Data shown

____

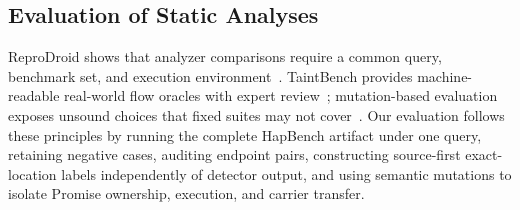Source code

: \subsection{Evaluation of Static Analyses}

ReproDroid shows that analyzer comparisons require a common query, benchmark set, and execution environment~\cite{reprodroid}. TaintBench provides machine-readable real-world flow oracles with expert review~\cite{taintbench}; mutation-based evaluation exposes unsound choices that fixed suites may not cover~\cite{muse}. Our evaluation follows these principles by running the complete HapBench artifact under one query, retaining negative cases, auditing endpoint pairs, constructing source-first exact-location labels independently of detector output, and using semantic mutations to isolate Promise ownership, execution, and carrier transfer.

____

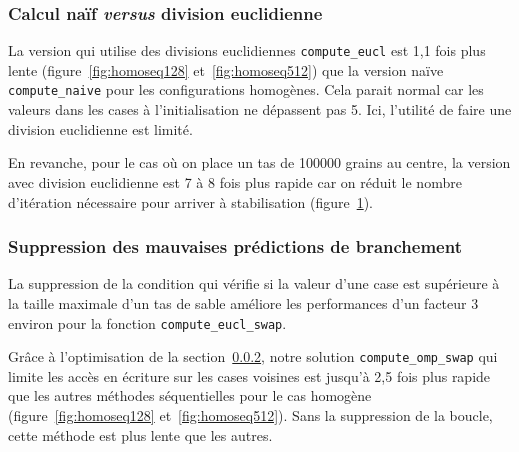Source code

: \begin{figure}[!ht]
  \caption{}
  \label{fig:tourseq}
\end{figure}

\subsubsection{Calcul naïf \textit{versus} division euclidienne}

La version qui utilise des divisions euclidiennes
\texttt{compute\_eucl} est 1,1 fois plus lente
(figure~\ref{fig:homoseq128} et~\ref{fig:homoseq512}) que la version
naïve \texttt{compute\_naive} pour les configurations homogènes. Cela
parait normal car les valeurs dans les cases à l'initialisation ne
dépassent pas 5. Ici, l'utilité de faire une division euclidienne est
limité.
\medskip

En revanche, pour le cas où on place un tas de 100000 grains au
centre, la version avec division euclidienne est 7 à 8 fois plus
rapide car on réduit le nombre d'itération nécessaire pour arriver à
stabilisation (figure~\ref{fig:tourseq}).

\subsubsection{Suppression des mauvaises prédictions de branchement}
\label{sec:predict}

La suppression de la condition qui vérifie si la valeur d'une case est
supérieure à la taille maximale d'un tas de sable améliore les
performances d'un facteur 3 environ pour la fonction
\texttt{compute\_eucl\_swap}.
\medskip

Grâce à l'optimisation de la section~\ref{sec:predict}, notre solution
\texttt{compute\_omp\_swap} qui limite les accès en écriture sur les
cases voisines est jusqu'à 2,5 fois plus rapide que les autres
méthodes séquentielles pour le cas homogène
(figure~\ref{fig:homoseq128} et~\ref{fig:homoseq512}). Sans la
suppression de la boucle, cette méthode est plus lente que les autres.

____

Your task
Gather each line from the entries above that includes the word "rapide".

Answer to this task
rapide car on réduit le nombre d'itération nécessaire pour arriver à
cases voisines est jusqu'à 2,5 fois plus rapide que les autres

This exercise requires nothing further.